L’uomo gli prese la testa fra le mani, come quella di un suo simile, poi lo fissò negli occhi.
- Tu indovini il mio pensiero, creatura di Dio. Sì, sono venuto a riprenderti con l’intenzione di attaccarti al frantoio. Il tuo padrone morto mi maledirà; ma vivere bisogna.
Lo attaccò al frantoio: e si vide una cosa straordinaria. Il cavallo parve ringiovanire: tirava la macina con forza; non si fermava se non quando il padrone lo fermava.
E ancora stanno lì, tutti e due, a lavorare assieme, felici come due giovani che hanno risolto il problema della loro esistenza.
COSE CHE SI RACCONTANO
33
Questa la raccontava il grande e decorativo Aroldo, mentre sparecchiava la tavola: la raccontava al benevolo e curiosissimo scrittore, del quale era cuoco, cameriere e, insomma, factotum.
- Mi stia a sentire: lei, che scrive tante storie sorprendenti, non ne ha mai forse immaginata una come questa. Quando dunque stavo nella Clinica, dove facevo da cuoco, da cameriere e sopratutto da infermiere, venne portata, di notte, al pronto soccorso, una signorina giovane giovane, bellissima, che aveva tentato di uccidersi. Prima si era sparata alla testa, poi al cuore; ma si era ferita solo al polmone, e sebbene il suo stato fosse gravissimo si tentò di salvarla.
L’accompagnava la madre, che aveva un aspetto alquanto equivoco; mentre la signorina, bianca e bionda, sembrava un serafino. Dopo averla curata, il professore ordinò che le si dessero, di ora in ora, due cucchiai di brodo ristretto. Ed ecco, la mattina dopo, il professore viene giù in cucina, per le solite ordinazioni, e mi dice: «Senti, Aroldo, tu mi devi fare un piacere: il brodo, al numero due, lo porti tu: perché la madre della malata dice che finora il brodo non è stato buono. Eh?». Quando il professore nitriva quell’eh? tutto il personale tremava. Io dunque mi ci misi d’impegno e preparai un brodo che avrebbe fatto risorgere Cristo al primo, non al terzo giorno.

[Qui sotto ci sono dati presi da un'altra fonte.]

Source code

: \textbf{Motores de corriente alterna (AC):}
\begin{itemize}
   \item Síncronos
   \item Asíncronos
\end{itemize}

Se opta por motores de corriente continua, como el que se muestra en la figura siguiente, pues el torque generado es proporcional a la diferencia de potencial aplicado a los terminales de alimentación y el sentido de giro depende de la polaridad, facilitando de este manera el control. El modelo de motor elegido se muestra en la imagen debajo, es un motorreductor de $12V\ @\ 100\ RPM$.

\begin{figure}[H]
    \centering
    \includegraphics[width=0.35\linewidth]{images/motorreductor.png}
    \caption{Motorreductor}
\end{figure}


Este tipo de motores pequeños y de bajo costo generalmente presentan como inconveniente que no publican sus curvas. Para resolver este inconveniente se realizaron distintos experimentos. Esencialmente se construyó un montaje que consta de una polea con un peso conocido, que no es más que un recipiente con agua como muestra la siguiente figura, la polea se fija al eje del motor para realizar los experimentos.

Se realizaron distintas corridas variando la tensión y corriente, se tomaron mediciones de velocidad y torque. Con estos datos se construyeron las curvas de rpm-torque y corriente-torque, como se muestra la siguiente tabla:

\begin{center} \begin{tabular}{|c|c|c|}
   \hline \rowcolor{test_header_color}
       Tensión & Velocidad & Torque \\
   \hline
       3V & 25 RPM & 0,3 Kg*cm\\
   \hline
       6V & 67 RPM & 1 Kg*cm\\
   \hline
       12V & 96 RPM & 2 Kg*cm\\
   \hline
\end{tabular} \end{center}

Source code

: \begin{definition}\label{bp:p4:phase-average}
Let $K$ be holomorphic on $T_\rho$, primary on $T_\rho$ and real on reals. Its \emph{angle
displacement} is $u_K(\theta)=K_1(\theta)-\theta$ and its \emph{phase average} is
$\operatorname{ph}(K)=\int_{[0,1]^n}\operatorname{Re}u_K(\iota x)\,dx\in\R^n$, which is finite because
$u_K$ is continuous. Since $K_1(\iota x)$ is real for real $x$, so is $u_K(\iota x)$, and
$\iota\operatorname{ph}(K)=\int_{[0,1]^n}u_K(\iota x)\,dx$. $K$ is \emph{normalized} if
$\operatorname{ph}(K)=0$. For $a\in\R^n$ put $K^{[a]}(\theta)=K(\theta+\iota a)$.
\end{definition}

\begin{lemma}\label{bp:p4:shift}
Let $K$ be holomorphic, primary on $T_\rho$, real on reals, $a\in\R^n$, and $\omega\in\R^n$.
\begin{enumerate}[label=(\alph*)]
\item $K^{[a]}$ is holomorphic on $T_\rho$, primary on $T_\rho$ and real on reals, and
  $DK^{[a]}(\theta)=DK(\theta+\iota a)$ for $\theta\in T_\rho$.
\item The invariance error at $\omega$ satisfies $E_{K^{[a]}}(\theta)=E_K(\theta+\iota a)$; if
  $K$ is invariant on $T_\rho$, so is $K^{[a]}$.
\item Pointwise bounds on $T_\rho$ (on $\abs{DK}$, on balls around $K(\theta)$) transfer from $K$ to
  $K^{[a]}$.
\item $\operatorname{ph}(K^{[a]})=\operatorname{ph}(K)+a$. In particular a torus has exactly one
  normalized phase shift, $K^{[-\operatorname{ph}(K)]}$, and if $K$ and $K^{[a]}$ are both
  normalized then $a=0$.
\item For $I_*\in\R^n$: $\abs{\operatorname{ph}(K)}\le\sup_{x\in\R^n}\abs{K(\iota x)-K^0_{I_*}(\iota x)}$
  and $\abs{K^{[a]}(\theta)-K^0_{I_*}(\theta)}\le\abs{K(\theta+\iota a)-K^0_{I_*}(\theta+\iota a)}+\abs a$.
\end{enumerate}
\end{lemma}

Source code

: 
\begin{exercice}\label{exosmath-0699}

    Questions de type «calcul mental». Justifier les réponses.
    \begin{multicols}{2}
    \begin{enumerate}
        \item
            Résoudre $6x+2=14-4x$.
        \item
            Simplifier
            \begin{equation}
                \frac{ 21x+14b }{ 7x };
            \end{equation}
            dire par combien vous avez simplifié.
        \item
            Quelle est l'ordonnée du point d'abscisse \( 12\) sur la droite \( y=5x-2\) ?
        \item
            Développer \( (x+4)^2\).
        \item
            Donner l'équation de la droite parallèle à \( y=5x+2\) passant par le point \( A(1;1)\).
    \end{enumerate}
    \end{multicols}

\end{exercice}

E lo porto. La signora lo assaggia e dice: «Benissimo». Io imbocco la signorina, che sta ad occhi chiusi e sembra una statua di cera: e così si continua, fino a sera: a sera l’infelice parve riaversi. Aprì un momento gli occhi e mi fissò: e fu come se un tempo mi avesse conosciuto e adesso, pur nel suo deliquio, mi riconoscesse. L’impressione che ne provai fu quasi di terrore: come se anch’io vedessi un morto riaprire gli occhi e fissarmi. Mi spiego meglio: come se il morto guardasse un’ultima volta nel mondo solo per la mia persona. E tanta fu la mia impressione che tornai giù in cucina e dissi alla suora: «Io, dal numero due non ci voglio andar più». E infatti non ci andai.
Andai a letto, piuttosto, stanco morto, e mi addormentai come una pietra. Ma verso la mezzanotte un sogno strano mi fece svegliare. Dunque, nel sogno mi si accostò una giovane donna. Era quella del numero due, ma sana, fresca, vestita da ballerina: però sembrava anche un angelo.